Work instructions → Locate the line that contains "- [x] Add automated" in the entries below, then repeat it and every following line through the line that contains "category rule seeding.", exactly, and no others.

....

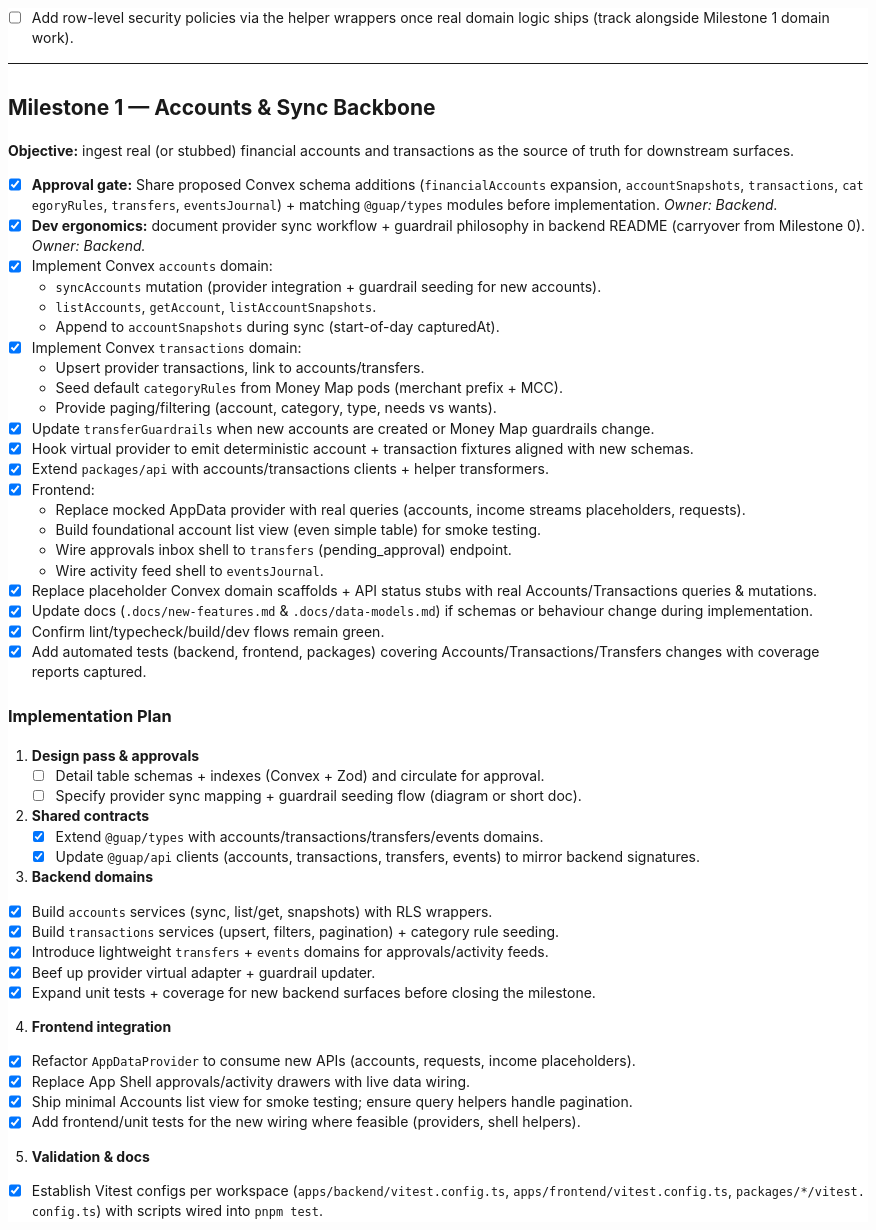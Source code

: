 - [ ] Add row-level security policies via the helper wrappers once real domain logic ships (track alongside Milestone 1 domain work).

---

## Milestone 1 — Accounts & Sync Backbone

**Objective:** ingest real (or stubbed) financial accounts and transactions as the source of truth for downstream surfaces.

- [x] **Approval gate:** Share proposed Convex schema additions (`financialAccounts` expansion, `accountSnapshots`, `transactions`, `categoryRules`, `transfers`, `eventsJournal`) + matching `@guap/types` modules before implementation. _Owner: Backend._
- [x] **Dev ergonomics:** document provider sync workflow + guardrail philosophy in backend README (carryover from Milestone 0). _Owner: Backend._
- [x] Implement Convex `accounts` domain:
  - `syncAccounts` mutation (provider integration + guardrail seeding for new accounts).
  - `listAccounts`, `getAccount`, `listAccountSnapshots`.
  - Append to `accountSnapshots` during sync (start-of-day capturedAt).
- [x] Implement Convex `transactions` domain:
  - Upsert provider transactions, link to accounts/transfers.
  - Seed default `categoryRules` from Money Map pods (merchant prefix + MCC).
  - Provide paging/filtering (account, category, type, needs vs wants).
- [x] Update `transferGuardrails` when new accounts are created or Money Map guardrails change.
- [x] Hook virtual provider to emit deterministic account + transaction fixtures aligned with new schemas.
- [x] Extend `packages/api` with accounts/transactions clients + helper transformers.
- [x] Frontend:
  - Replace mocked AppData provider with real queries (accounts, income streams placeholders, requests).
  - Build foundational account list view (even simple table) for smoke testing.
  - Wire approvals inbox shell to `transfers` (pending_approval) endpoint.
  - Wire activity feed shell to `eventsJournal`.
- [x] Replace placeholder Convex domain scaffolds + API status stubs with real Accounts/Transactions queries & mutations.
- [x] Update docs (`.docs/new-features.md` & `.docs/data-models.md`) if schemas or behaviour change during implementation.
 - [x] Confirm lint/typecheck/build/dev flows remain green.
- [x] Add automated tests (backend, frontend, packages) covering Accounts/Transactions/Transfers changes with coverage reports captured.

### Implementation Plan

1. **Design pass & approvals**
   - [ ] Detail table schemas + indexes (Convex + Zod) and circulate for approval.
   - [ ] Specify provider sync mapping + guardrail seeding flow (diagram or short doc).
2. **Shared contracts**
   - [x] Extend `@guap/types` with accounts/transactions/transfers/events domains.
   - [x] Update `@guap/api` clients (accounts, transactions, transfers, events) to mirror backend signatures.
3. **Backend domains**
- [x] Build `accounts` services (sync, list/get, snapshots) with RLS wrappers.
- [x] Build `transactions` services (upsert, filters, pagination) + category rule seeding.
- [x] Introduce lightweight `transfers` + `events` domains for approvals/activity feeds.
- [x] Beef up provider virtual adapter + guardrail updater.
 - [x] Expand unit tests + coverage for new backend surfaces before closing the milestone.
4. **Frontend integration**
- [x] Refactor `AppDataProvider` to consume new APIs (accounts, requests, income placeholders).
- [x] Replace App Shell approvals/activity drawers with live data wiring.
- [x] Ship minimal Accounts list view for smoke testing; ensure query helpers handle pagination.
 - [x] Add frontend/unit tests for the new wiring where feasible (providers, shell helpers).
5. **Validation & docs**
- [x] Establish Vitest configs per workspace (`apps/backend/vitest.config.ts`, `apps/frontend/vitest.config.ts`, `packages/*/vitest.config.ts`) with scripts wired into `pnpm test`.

....

Result of the task →
- [x] Add automated tests (backend, frontend, packages) covering Accounts/Transactions/Transfers changes with coverage reports captured.

### Implementation Plan

1. **Design pass & approvals**
   - [ ] Detail table schemas + indexes (Convex + Zod) and circulate for approval.
   - [ ] Specify provider sync mapping + guardrail seeding flow (diagram or short doc).
2. **Shared contracts**
   - [x] Extend `@guap/types` with accounts/transactions/transfers/events domains.
   - [x] Update `@guap/api` clients (accounts, transactions, transfers, events) to mirror backend signatures.
3. **Backend domains**
- [x] Build `accounts` services (sync, list/get, snapshots) with RLS wrappers.
- [x] Build `transactions` services (upsert, filters, pagination) + category rule seeding.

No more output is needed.